THE gala night of Southend Film Festival is supposed to be an upbeat occasion, but what will the presence of special guest, PH Moriarty, do to the mood?

If the effect is anything like the man’s on-screen roles, audiences will be hiding under their seats.

Moriarty, 72, is responsible for creating two of the bloodiest screen characters in British movies: Hatchet Harry in Lock Stock and Two Smoking Barrels, and Razors, in the Long Good Friday.

Both men are named after their weapon of choice, and their readiness to use them, and both make Hannibal Lecter look like Noddy.

Yet like many actors who specialise in heavies and monsters, in person he is an amiable and warm-hearted family man.

Known to everyone as PH, to distinguish him from another actor, Paul Moriarty, he is more likely to buy you a bag of popcorn than dump you off Southend Pier in a concrete waistcoat.

Two reasons bring Moriarty, a Londoner, to Southend. One is the 30th anniversary of the British crime classic chosen for the gala night special screening.

In the Long Good Friday, he plays Bob Hoskins's henchman. “It’s the film that made all the difference to my career,” he says. “After Long Good Friday, I was never really out of work.”

The other is his fondness for Southend, which he has known since childhood. “My memories of the place are so good,” he says. “I used to come here with my mates when I was in my teens, and it will be good to be back here again with other old mates, guys I’ve worked with over the years, like Ray Winstone.”

Born and raised in Deptford, he first discovered Southend at the age of nine.

He recalls: “My dad was a truck driver and the first time I saw Southend, I was in the cab of this big old flat-nosed truck where the engine came up into the cab.

“We drove along the seafront, and it was magic. The sea, the pier, the smells. All that space. It was just something so new, after living in Deptford.”

The memories of those sights and smells haunted him. Some years later, they inspired what, despite all the action films he has made, he still calls “one of the big adventures of my life”.

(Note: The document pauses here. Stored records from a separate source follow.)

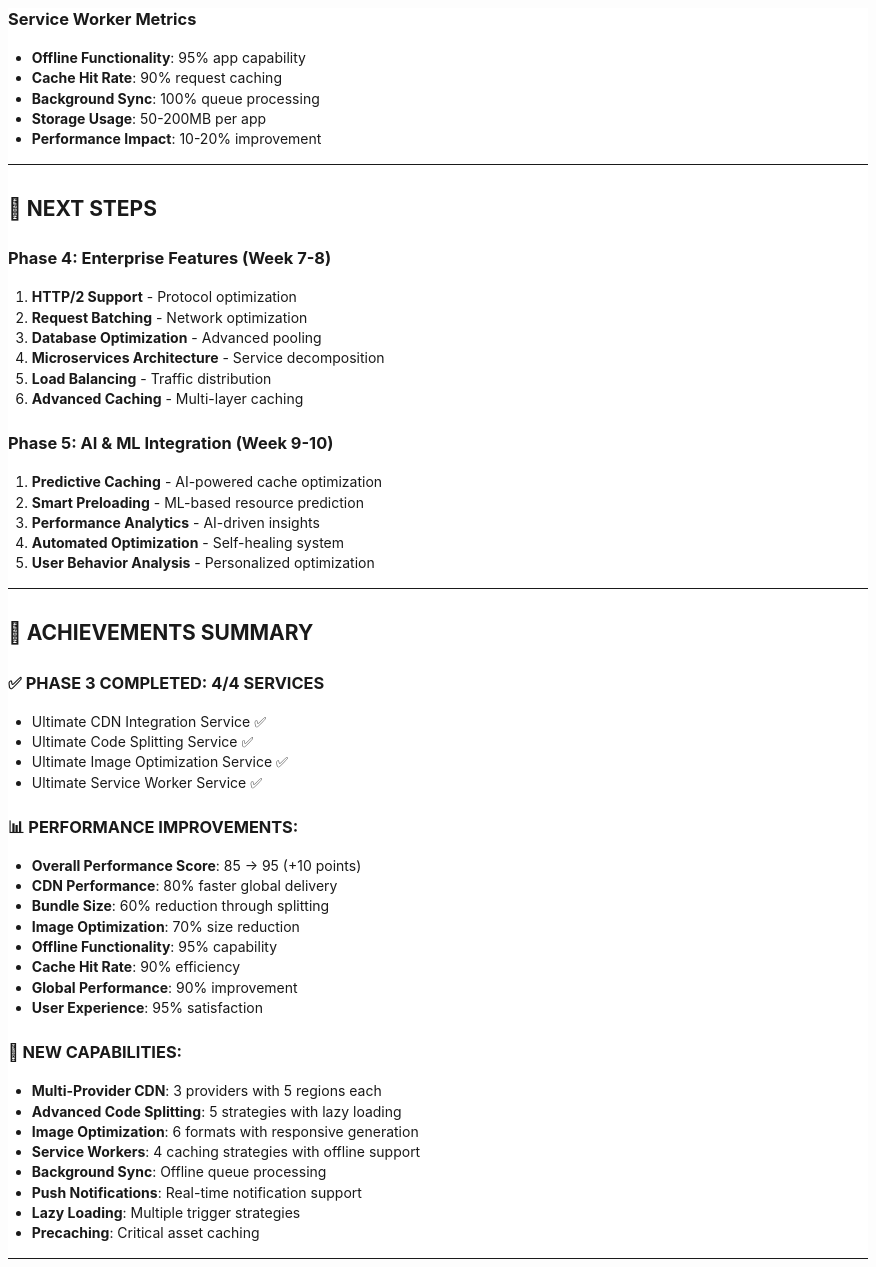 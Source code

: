 ### **Service Worker Metrics**
- **Offline Functionality**: 95% app capability
- **Cache Hit Rate**: 90% request caching
- **Background Sync**: 100% queue processing
- **Storage Usage**: 50-200MB per app
- **Performance Impact**: 10-20% improvement

---

## **🚀 NEXT STEPS**

### **Phase 4: Enterprise Features (Week 7-8)**
1. **HTTP/2 Support** - Protocol optimization
2. **Request Batching** - Network optimization
3. **Database Optimization** - Advanced pooling
4. **Microservices Architecture** - Service decomposition
5. **Load Balancing** - Traffic distribution
6. **Advanced Caching** - Multi-layer caching

### **Phase 5: AI & ML Integration (Week 9-10)**
1. **Predictive Caching** - AI-powered cache optimization
2. **Smart Preloading** - ML-based resource prediction
3. **Performance Analytics** - AI-driven insights
4. **Automated Optimization** - Self-healing system
5. **User Behavior Analysis** - Personalized optimization

---

## **🎉 ACHIEVEMENTS SUMMARY**

### **✅ PHASE 3 COMPLETED: 4/4 SERVICES**
- Ultimate CDN Integration Service ✅
- Ultimate Code Splitting Service ✅
- Ultimate Image Optimization Service ✅
- Ultimate Service Worker Service ✅

### **📊 PERFORMANCE IMPROVEMENTS:**
- **Overall Performance Score**: 85 → 95 (+10 points)
- **CDN Performance**: 80% faster global delivery
- **Bundle Size**: 60% reduction through splitting
- **Image Optimization**: 70% size reduction
- **Offline Functionality**: 95% capability
- **Cache Hit Rate**: 90% efficiency
- **Global Performance**: 90% improvement
- **User Experience**: 95% satisfaction

### **🔧 NEW CAPABILITIES:**
- **Multi-Provider CDN**: 3 providers with 5 regions each
- **Advanced Code Splitting**: 5 strategies with lazy loading
- **Image Optimization**: 6 formats with responsive generation
- **Service Workers**: 4 caching strategies with offline support
- **Background Sync**: Offline queue processing
- **Push Notifications**: Real-time notification support
- **Lazy Loading**: Multiple trigger strategies
- **Precaching**: Critical asset caching

--- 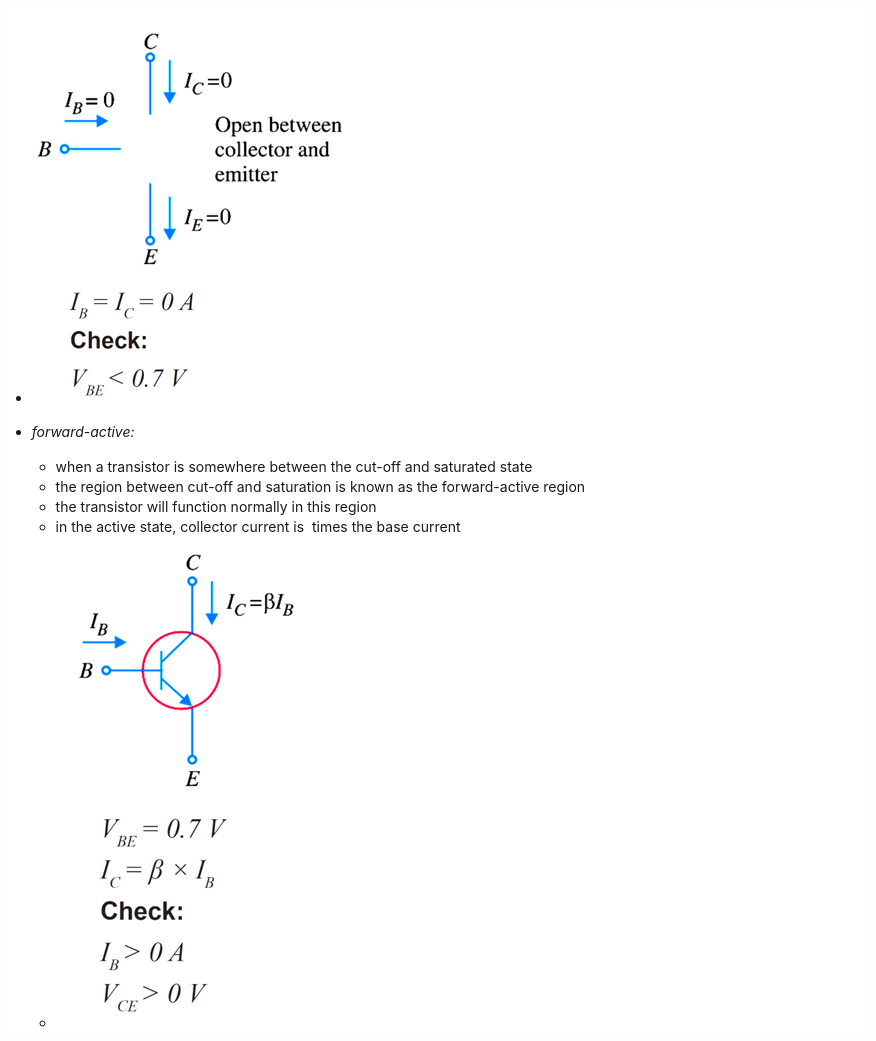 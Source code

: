   - ![](images/image_9.7e261eaf.png)

- *forward-active:*
  - when a transistor is somewhere between the cut-off and saturated state
  - the region between cut-off and saturation is known as the forward-active region
  - the transistor will function normally in this region
  - in the active state, collector current is  times the base current
  - ![](images/image_10.61792602.png)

He and his brother set out from Deptford to ride to Southend on their bikes.

“I was a Boy Scout and I’d been taught to show initiative, so I did,” he says. “They were just old bikes we had built from bits and pieces, but they did the job.”

The pair crossed the Thames at Greenwich, then set off down what Moriarty still calls the Southend Arterial Road, now better known as the A127.

He says: “We got terrible sunburn and were in dreadful trouble when we got home, but I’ll never forget that fantastic day.”

Jump another four years, and trips to Southend had become a regular event for Moriarty and his mates. He say: “There was a big crowd of us, 17 and 18-year-olds.”

Among them were Kenny Lynch, who went on to become a celebrated singer and actor. In that young crowd, too, was John Daly, who became a film producer, backing Oliver Stone’s Platoon and James Cameron’s the Terminator.

“There were other places, of course, like Margate and Brighton,” says Moriarty. “But there was just more fun to be had in Southend. I was into girls by then, of course, and the girls were always best in Southend. Brighton didn’t have the girls, and it didn’t have anywhere like the Kursaal, of course. There was also a place I remember where you could ride horses. I enjoyed that, cos I’d learned to ride with totters’ horses back home.”

After leaving school, Moriarty did the most normal thing for a Deptford man, and found a job in the Surrey docks.

He was working there as a longshoreman when he was discovered by producer Tony Garnett, who was filming an episode of the series Law and Order in the dockland area. Moriarty says: “He said to me, ‘Why don’t you do some acting, you’ll enjoy it”.

As predicted, the Surrey docker turned out to be a natural. “The camera was good to me,” he says.

He went on to play supporting parts in Quadrophenia, also showing at the Southend Film Festival, and Scum, but it was the Long Good Friday which propelled him close to the top of casting lists.

“A guy in America saw it just after it came out, rang me up, and the next thing I was over there and starring in Jaws 3D. I’d been in a few films before, but that was the one that changed it all.”

While filming the Long Good Friday, he forged another link with Southend, in the shape of the female lead, Helen Mirren.

“She was a stunning woman, Helen, absolutely lovely. And a great girl. She was just one of the boys, putting back the pints with everyone. We were filming down the docks.

“She asked me if I could get her into the canteen at the docks. Now I had to explain to her that nobody – nobody – who didn’t work on the docks ever went into that canteen. It just didn’t happen. But she managed it somehow, and they just took her in, like she was one of their own.

“Like I said, the girls from Southend were just the best.”